Man Convicted Of Murdering Seven People Awarded $451,000 In Lawsuit

| by Jonathan Wolfe

A man serving life in prison for the murder of seven people is about to get paid.

In 1993, James Degorski and an accomplice shot and killed seven people in Chicago restaurant Brown’s Chicken during a failed robbery attempt. Degorski was sentenced to life in prison after being convicted of the killings.

In 2002, after nine years in prison, Degorski and Cook County sheriff’s deputy Thomas Wilson were involved in a fight at a prison facility.
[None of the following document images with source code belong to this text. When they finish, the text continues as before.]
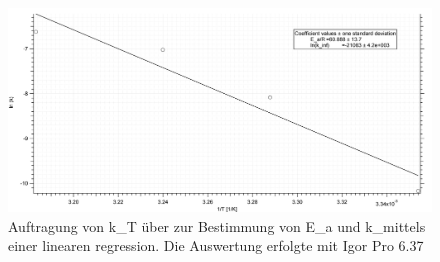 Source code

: \begin{figure}[h]
	\centering	
	\begin{minipage}{1\textwidth}
	\includegraphics[width=\columnwidth]{Bilder/Graph2.png}
	\end{minipage}
	
	
	\caption{Auftragung von k_T über  zur Bestimmung von E_a und k_\infty mittels einer linearen regression. Die Auswertung erfolgte mit Igor Pro 6.37}
	
	
	\label{ln}
\end{figure}





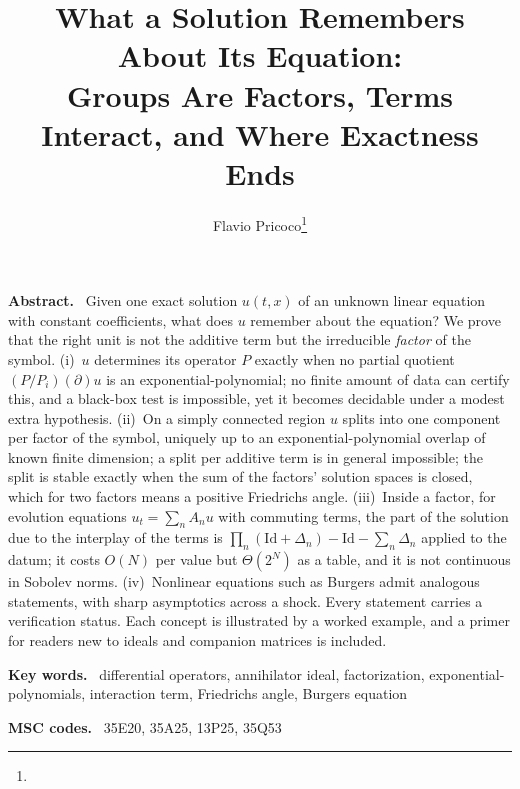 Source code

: \documentclass[11pt]{article}
\title{What a Solution Remembers About Its Equation:\\Groups Are Factors, Terms Interact, and Where Exactness Ends}
\author{Flavio Pricoco\thanks{\email{flaflapr@gmail.com}}}
\newenvironment{keywords}{\par\smallskip\noindent\textbf{Key words.}\ }{\par}
\newenvironment{MSCcodes}{\par\smallskip\noindent\textbf{MSC codes.}\ }{\par}
\renewenvironment{abstract}{\par\small\noindent\textbf{Abstract.}\ }{\par\normalsize}
\theoremstyle{plain}
\theoremstyle{definition}
\theoremstyle{remark}
\newcommand{\Id}{\mathrm{Id}}
\begin{document}
\maketitle

\begin{abstract}
Given one exact solution $u(t,x)$ of an unknown linear equation with constant coefficients, what does $u$ remember about the
equation? We prove that the right unit is not the additive term but the irreducible \emph{factor} of the symbol. (i)~$u$
determines its operator $P$ exactly when no partial quotient $(P/P_i)(\partial)u$ is an exponential-polynomial; no finite amount of
data can certify this, and a black-box test is impossible, yet it becomes decidable under a modest extra hypothesis. (ii)~On a simply connected region $u$ splits into one
component per factor of the symbol, uniquely up to an exponential-polynomial overlap of known finite dimension; a split per additive term is in general impossible; the split is
stable exactly when the sum of the factors' solution spaces is closed, which for two factors means a positive Friedrichs angle. (iii)~Inside a factor, for evolution equations $u_t=\sum_nA_nu$ with commuting terms, the part of the solution
due to the interplay of the terms is $\prod_n(\Id+\Delta_n)-\Id-\sum_n\Delta_n$ applied to the datum; it costs $O(N)$ per value but $\Theta(2^N)$ as a table, and it
is not continuous in Sobolev norms. (iv)~Nonlinear equations such as Burgers admit analogous statements, with sharp asymptotics across a shock. Every statement carries a verification status.
Each concept is illustrated by a worked example, and a primer for readers new to ideals and companion matrices is included.
\end{abstract}

\begin{keywords}
differential operators, annihilator ideal, factorization, exponential-polynomials, interaction term, Friedrichs angle, Burgers equation
\end{keywords}

\begin{MSCcodes}
35E20, 35A25, 13P25, 35Q53
\end{MSCcodes}
\end{document}
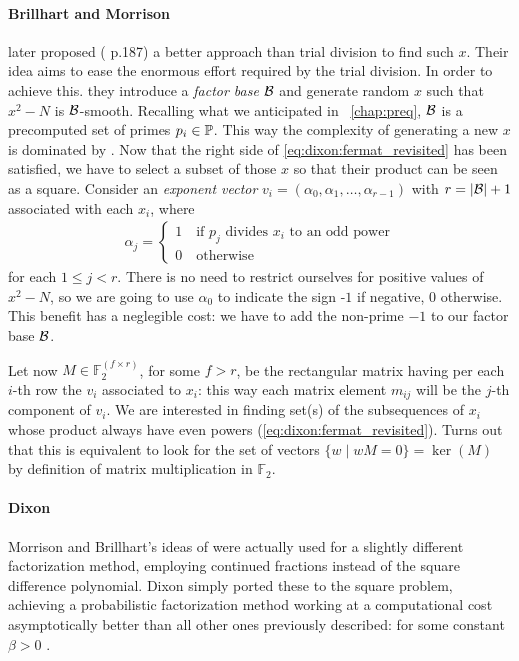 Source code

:\paragraph{Brillhart and Morrison} later proposed (\cite{morrison-brillhart}
p.187) a better approach than trial division to find such $x$. Their idea aims
to ease the enormous effort required by the trial division. In order to achieve
this. they introduce a \emph{factor base} $\mathcal{B}$ and generate random $x$
such that $x^2 - N$ is $\mathcal{B}$-smooth. Recalling what we anticipated in
~\ref{chap:preq}, $\mathcal{B}$ is a precomputed set of primes
$p_i \in \mathbb{P}$.
This way the complexity of generating a new $x$ is dominated by
\bigO{|\factorBase|}. Now that the right side of \ref{eq:dixon:fermat_revisited}
has been satisfied, we have to select a subset of those $x$ so that their
product can be seen as a square. Consider an \emph{exponent vector}
$v_i = (\alpha_0, \alpha_1, \ldots, \alpha_{r-1})$ with $r = |\mathcal{B}| + 1$
associated with each $x_i$, where
\begin{align}
  \label{eq:dixon:alphas}
  \alpha_j = \begin{cases}
    1 \quad \text{if $p_j$ divides $x_i$ to an odd power} \\
    0 \quad \text{otherwise}
  \end{cases}
\end{align}
for each $1 \leq j < r $. There is no need to restrict ourselves for positive
values of $x^2 -N$, so we are going to use $\alpha_0$ to indicate the sign -$1$
if negative, $0$ otherwise.
This benefit has a neglegible cost: we have to add the non-prime $-1$ to our
factor base $\mathcal{B}$.

Let now $M \in \mathbb{F}_2^{(f \times r)}$,
for some $f > r$,
be the rectangular matrix having per each $i$-th row the
$v_i$ associated to $x_i$: this way each matrix element $m_{ij}$ will be the
$j$-th component of $v_i$.
We are interested in finding set(s) of the subsequences of $x_i$
whose product always have even powers (\ref{eq:dixon:fermat_revisited}).
Turns out that this is equivalent to look for the set of vectors
$\{ w \mid wM = 0 \} = \ker(M)$ by definition of matrix multiplication
in $\mathbb{F}_2$.


\paragraph{Dixon} Morrison and Brillhart's ideas of \cite{morrison-brillhart}
were actually used for a slightly different factorization method, employing
continued fractions instead of the square difference polynomial. Dixon simply
ported these to the square problem, achieving a probabilistic factorization
method working at a computational cost asymptotically better than all other ones
previously described: 
for some constant $\beta > 0$ \cite{dixon}.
Deputy Wilson says he punched Degorski in self-defense after the man lunged at him.

But Degorski, who suffered a broken cheekbone and eye socket after the altercation, says Wilson needlessly beat him. He filed a civil lawsuit against Wilson, the ruling of which was announced on Sunday.

The jury awarded Degorski $451,000 in a settlement. A judge announced that Degorski will receive $225,000 in compensatory damages to be paid by Cook County, and an additional $226,000 in punitive damages to be paid by Deputy Wilson.

While Degorski’s attorney praised the jury’s ruling, the relatives of Degorski’s murder victims expressed outrage.

“If broken bones are worth a half-million, then how much are seven lives worth? This just doesn't feel right,” said Ann Ehlenfeldt, sister of a woman killed by Degorski.

“It’s outrageous — outrageous, giving him that money,” the father of another victim said.

“I’d like to say `thanks’ to the prison guard who beat him,’’ added Manny Castro, father of yet another victim. "That’s the only way we can get back at him."

The good news for the families of Degorski’s victims is this: Illinois law grants the Illinois Department of Corrections the right to pursue all but $15,000 of the money awarded to Degorski in order to cover the cost of his incarceration.

John Winters Jr., the attorney representing Deputy Wilson, will file an appeal to the ruling. He’s hoping to get the awarded money back in Wilson's hands before either Degorski or the Illinois Department of Corrections can get their hands on it.

“I will try to get every dime back out of Mr. Degorski,” he said.